2. Documentation solves the context problem Instead of relying on the agent to search and infer, you're giving it explicit knowledge about decisions and rationale. This is context that actually matters.
3. Small phases prevent compounding errors When mistakes happen (they will), they're contained to a small phase. You catch them early, before they're baked into five other features.
4. Context resets keep the agent focused By clearing context between phases, you're not letting the agent get distracted by implementation details from three phases ago. It has just enough context to do the current work well.
Getting Started
If you want to try this workflow, here's where to start:
1. Start with a plan, not a prompt Before you ask the agent to code anything, have a conversation about what you're building. Take an hour. Write it down.
2. Create a docs folder Start documenting your decisions. Even if you're mid-project, you can start now. Document what you've built so far and why.
3. Break work into phases Stop trying to build everything at once. Break your project into discrete phases with clear boundaries.
4. Load context deliberately Before starting a new phase, think about what context the agent actually needs. Load the relevant docs. Don't just dump the entire codebase into the context window.
Want to Make This Even Easier?
To make life easier, I actually built an open-source framework that codifies this entire workflow. It's called AgentsPack.
It injects the right prompts, commands, skills, and rules for all major agentic platforms — Claude Code, Cursor, Codex, and more. You run a simple CLI command and it sets up everything in any local or remote Git repo.

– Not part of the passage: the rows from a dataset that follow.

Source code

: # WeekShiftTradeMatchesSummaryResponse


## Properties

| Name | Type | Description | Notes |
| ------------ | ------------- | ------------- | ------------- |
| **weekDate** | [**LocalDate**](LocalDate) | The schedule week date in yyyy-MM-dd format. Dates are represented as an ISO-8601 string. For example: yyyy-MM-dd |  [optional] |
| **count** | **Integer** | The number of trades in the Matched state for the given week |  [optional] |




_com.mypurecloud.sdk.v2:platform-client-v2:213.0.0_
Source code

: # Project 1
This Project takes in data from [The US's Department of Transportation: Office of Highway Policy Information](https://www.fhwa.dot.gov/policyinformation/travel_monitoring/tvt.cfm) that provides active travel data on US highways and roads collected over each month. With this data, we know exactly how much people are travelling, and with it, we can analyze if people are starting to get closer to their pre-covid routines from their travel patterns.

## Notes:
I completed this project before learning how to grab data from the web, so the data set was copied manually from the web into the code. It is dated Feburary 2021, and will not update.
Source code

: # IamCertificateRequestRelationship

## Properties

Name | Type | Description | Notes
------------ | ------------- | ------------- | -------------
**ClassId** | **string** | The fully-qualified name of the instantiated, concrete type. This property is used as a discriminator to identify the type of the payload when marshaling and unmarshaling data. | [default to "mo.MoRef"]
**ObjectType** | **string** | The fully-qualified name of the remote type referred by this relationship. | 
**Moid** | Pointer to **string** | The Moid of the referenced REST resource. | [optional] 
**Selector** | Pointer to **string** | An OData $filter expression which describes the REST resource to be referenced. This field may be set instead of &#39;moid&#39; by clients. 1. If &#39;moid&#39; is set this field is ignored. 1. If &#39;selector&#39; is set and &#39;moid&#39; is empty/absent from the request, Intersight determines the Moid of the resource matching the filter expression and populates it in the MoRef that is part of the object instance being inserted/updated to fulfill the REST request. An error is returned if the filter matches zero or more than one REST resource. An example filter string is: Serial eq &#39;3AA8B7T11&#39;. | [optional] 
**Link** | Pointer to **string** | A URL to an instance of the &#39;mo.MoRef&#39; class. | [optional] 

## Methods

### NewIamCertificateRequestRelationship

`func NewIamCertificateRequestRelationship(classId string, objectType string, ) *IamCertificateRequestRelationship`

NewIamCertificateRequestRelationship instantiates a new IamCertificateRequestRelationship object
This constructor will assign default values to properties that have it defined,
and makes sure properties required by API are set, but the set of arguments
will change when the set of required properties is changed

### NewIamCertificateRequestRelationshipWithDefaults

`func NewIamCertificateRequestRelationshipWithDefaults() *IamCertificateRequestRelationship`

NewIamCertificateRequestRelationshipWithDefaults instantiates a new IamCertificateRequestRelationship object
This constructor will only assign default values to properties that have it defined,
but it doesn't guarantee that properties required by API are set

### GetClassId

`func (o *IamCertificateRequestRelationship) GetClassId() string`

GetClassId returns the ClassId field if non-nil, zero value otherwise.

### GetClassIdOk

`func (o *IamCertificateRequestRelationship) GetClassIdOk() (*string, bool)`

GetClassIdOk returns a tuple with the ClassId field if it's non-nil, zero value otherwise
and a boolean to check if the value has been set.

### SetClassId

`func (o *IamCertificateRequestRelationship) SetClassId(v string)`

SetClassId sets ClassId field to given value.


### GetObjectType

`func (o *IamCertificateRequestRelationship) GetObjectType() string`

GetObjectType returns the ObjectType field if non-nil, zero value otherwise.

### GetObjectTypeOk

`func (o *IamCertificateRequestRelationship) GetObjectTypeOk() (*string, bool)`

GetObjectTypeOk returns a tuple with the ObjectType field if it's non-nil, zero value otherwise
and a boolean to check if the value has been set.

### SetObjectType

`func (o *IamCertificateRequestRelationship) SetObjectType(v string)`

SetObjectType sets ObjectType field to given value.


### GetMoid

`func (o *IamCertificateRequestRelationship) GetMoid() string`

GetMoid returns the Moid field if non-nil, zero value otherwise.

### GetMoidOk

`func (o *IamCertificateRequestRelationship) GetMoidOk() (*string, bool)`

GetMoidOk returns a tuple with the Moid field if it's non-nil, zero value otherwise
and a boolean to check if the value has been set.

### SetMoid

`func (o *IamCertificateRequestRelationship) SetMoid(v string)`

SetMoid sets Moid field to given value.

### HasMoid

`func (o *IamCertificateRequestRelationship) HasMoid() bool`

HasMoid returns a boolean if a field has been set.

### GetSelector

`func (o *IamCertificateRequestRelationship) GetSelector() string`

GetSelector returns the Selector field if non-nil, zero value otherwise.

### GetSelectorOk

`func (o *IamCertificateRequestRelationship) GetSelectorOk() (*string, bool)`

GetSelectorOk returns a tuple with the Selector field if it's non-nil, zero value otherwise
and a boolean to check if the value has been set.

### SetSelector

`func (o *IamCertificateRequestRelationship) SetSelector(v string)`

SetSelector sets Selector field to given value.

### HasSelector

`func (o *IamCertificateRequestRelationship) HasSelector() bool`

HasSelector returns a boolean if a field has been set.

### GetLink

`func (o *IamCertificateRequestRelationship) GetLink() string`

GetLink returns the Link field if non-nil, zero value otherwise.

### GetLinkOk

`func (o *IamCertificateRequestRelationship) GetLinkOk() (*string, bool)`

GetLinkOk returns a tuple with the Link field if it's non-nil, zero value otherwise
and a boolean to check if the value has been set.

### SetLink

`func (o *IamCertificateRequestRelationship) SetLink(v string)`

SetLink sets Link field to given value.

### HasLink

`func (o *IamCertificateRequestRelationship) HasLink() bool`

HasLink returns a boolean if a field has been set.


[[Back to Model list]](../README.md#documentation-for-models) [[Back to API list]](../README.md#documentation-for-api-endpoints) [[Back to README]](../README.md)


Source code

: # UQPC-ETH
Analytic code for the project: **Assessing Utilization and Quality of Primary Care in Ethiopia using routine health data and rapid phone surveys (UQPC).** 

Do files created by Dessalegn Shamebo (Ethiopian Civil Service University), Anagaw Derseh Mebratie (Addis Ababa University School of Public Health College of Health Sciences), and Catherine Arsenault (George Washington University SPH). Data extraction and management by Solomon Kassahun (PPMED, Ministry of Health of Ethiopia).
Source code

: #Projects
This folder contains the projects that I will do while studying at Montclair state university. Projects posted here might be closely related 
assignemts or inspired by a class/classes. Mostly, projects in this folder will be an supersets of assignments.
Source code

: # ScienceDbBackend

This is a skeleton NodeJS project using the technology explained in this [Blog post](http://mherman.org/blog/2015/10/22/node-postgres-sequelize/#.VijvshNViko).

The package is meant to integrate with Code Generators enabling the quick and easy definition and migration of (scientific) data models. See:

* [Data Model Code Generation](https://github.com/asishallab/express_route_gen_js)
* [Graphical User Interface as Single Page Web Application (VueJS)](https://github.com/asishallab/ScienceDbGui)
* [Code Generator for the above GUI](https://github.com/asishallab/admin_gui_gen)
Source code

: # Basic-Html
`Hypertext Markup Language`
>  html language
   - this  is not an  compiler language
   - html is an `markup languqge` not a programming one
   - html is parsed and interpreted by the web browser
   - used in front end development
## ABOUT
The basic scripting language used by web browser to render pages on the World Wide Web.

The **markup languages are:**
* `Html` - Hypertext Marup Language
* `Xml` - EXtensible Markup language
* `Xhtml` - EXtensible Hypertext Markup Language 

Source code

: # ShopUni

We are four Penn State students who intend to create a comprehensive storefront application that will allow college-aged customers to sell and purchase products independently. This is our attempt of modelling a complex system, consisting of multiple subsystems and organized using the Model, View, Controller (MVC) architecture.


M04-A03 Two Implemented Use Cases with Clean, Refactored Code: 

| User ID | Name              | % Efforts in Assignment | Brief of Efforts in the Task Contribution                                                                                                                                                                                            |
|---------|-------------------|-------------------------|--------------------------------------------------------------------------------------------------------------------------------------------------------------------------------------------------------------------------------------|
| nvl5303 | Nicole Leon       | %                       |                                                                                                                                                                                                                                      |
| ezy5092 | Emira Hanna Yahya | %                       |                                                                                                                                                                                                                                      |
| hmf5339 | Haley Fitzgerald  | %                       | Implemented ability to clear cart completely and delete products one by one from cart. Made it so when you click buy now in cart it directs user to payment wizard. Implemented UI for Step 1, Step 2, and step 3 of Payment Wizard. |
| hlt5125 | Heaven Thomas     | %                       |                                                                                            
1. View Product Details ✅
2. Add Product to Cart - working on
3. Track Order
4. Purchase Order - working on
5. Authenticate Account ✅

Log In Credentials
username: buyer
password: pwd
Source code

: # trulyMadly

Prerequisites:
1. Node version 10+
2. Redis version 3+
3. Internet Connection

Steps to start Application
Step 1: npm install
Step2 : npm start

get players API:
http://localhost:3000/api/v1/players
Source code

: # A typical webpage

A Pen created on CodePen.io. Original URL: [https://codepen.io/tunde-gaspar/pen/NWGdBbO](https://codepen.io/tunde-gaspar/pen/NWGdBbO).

Side bonus: you can add your own rules and customizations once, and AgentsPack translates them to the right format for all coding agents automatically. No more maintaining separate configs for each tool.
Get it here: github.com/farfarawaylabs/agentspack
The Real Difference
The difference between vibe coding and production-ready AI development isn't the tools. It's the process.
AI agents are incredibly powerful, but they're not magic. They need structure. They need context. They need a workflow that plays to their strengths and mitigates their weaknesses.
Spend time on planning. Document your decisions. Build in small phases. Give the agent the context it needs to understand, not just search.
Do this, and you'll stop debugging at 2 AM. You'll start shipping features that actually work. And you'll build a codebase that can scale with your business.
That's the difference between a demo and a product.